I haven't written a blog in a very long time, but thanks to conversation with some beautiful friends last night it feels like a worthy task for today. If you know me, which I'm sure you do, you know that the crowd I surround myself with is typically older than me by at least 2 years if not more. Certainly I have equally as delightful and valuable friends my age and younger, but the commonality of my being around those who are older occupies a noticeable amount of my time...and I love that. Here's why:


Last night I was graciously invited to the "Memorial Day Argentinian BBQ" hosted by Kate and Adrian, two outstanding people who are going to be sensational as husband and wife come June 13th. The event was filled with high spirits, satisfied stomachs, enchanting conversation and a little dancing at the end. For the most part I was familiar with everyone there except for two: Issac, a friend of a friend who works at a gallery and is soon on his way to a new life in Hungry, and another woman who was absolutely sweet, but whom I didn't get very well aquainted. At one point, on the smokey back porch, Issac, trying to figure out who I was, other than the kind of quiet girl who seemed nice enough to offer a cigarette to, asked "So you're a sophmore?" He had gathered this much information about me from someone else. I replied honestly to the question with an insecure "Yep," which he took as sounding offended and came back with "Oh so you're a senior?" To that everyone joined me in assuring him that "No, he was right the first time" and I appoligized for sounding offended.

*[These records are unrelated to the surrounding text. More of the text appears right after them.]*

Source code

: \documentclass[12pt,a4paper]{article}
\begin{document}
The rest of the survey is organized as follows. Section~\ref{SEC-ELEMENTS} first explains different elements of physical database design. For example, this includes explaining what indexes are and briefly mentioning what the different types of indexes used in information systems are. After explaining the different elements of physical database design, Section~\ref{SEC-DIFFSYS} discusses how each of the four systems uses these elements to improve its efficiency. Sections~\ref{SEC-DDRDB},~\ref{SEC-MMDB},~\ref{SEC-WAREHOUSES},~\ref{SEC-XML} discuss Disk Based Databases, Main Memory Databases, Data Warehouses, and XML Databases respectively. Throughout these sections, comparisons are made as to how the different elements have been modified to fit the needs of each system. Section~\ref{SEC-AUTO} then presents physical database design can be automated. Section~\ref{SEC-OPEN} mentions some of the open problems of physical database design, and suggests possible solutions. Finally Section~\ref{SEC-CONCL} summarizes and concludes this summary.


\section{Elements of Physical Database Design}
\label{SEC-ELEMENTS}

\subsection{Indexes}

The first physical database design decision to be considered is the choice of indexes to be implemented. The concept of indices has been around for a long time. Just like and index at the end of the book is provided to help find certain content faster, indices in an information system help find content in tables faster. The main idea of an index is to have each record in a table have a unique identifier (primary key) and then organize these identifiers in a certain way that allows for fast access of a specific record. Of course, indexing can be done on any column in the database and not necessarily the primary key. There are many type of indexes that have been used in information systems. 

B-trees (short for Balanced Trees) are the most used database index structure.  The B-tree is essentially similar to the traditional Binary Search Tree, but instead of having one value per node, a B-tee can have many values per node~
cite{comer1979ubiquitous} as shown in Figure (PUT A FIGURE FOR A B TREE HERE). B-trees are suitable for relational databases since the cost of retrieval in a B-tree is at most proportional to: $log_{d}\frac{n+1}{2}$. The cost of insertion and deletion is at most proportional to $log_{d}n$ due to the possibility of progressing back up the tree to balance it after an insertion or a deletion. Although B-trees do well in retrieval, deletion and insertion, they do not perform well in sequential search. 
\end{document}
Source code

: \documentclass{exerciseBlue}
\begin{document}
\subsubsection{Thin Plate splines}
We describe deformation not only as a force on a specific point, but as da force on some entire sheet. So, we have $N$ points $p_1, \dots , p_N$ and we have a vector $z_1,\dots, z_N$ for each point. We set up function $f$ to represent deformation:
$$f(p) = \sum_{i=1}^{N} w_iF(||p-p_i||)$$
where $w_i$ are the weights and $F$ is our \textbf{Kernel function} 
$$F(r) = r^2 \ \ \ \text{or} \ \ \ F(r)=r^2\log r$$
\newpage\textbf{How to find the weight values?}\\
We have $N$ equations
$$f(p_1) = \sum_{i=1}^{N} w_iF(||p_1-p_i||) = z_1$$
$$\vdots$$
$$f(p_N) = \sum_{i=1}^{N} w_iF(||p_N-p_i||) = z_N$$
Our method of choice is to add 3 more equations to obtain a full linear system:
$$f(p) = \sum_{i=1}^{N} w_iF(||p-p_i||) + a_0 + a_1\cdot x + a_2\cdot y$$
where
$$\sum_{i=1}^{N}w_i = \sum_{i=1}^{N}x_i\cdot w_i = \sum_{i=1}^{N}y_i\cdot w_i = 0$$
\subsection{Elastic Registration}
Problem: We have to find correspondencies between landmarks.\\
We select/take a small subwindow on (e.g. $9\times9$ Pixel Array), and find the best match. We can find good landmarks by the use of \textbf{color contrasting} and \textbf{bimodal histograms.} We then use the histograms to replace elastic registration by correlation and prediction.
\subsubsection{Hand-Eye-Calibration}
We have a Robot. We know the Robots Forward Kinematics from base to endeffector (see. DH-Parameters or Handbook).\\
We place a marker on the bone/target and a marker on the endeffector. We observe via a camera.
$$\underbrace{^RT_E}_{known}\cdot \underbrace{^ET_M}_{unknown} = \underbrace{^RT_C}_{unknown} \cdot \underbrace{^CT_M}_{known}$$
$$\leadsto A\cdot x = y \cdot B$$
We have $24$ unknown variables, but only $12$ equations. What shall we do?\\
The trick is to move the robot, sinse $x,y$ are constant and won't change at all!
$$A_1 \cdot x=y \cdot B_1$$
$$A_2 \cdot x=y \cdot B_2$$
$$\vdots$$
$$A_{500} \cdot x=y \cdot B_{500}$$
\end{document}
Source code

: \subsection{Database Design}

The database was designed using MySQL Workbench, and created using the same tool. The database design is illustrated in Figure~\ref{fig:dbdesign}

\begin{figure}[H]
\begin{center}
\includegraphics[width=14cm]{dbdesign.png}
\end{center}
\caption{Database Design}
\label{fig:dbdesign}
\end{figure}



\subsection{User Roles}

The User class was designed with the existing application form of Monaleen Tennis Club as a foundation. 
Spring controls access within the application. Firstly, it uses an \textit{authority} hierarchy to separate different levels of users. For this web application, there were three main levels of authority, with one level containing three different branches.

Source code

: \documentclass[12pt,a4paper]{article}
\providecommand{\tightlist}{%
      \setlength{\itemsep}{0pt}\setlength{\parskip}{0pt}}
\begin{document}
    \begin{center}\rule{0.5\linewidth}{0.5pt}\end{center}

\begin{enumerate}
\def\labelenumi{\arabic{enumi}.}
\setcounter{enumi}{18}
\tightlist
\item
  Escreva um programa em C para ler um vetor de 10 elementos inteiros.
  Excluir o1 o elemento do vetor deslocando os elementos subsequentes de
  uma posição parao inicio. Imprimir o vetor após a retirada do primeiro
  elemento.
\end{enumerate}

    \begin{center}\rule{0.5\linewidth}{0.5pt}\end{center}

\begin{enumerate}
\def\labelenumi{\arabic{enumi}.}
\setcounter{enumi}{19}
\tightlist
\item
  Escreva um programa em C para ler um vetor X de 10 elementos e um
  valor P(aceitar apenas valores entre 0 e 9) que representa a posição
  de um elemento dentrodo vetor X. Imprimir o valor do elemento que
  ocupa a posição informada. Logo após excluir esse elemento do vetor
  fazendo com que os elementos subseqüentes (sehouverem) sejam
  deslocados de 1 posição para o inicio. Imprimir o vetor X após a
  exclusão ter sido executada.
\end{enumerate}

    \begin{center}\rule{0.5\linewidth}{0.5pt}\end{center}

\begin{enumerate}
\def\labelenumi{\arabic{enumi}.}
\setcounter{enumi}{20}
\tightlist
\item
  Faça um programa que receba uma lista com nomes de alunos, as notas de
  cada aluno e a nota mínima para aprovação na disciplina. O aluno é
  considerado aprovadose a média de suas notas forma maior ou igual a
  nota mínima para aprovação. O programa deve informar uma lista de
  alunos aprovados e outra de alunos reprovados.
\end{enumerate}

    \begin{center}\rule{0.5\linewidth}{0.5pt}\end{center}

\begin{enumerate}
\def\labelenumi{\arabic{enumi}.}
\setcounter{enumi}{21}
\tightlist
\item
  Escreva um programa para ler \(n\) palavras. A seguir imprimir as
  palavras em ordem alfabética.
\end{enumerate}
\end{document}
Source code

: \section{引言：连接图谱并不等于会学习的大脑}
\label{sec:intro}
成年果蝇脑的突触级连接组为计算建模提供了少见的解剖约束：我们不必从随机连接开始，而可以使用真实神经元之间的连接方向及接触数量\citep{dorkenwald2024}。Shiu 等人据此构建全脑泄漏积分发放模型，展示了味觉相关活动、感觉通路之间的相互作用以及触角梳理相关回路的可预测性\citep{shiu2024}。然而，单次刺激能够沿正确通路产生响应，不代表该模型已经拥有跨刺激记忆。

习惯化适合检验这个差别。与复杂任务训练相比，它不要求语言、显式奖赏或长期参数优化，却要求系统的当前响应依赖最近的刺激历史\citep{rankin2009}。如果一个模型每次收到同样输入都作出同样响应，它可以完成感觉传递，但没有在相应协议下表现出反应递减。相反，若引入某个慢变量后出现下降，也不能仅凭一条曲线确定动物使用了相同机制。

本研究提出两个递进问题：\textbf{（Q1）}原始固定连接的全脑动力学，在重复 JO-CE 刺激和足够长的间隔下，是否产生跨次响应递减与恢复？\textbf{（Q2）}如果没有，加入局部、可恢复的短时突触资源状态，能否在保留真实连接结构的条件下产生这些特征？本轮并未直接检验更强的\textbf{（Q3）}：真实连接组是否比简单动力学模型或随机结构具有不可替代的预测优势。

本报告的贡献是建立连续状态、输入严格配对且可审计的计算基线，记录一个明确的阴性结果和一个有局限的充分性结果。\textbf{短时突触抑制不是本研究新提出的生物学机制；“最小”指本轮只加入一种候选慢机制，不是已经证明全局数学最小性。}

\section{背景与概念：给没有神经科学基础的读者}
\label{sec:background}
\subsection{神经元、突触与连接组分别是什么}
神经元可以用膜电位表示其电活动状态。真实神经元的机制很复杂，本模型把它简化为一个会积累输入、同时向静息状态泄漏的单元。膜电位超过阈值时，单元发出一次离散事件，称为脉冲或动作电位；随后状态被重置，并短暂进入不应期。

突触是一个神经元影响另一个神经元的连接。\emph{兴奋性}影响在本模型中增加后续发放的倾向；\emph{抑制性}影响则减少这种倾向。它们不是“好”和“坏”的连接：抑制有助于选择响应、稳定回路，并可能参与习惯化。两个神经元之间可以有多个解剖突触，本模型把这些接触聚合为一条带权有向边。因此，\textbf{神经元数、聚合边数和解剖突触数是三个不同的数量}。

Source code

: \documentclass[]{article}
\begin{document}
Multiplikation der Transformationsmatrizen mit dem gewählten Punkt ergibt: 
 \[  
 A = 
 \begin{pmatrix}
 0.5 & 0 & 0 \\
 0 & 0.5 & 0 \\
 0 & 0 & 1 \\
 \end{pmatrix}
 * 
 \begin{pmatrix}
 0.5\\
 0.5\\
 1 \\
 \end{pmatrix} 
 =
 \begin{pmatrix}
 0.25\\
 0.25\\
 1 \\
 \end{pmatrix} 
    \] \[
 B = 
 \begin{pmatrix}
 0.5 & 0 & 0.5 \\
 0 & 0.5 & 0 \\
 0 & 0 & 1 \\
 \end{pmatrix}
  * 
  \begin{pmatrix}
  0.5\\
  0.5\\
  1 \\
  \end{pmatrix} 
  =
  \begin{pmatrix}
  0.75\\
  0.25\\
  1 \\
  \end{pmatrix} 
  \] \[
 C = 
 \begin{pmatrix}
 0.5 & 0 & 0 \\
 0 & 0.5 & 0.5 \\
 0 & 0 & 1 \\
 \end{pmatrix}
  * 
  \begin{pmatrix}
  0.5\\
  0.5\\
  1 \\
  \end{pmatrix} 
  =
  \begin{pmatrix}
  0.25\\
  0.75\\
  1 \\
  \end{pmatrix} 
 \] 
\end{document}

Then, in order to redeem my presence amongst all of the college graduates, my close friend Kristina chimed in "Sarah's an old soul."


I was touched to be frank (and nerdy), but the thing is that I'm not so sure my soul is old at all. I think my soul might appear that way only because of what it has gathered from the souls I surround myself with. I guess I feel like it has been my privilage to be embraced by such beautiful people who's wisdom I deeply appreciate.